-- WHAT IS EXPECTED --
Return only this: the line with "## 현재 서울 날씨" and all the lines that follow it below, through the final one, exactly as they are.

═════ RECORDS TO USE ═════

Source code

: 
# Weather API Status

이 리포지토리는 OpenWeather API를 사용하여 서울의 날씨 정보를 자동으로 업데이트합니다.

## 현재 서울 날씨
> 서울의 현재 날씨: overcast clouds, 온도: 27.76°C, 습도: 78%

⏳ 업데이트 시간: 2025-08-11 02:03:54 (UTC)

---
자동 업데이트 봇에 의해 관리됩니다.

═════

-- SOLUTION --
## 현재 서울 날씨
> 서울의 현재 날씨: overcast clouds, 온도: 27.76°C, 습도: 78%

⏳ 업데이트 시간: 2025-08-11 02:03:54 (UTC)

---
자동 업데이트 봇에 의해 관리됩니다.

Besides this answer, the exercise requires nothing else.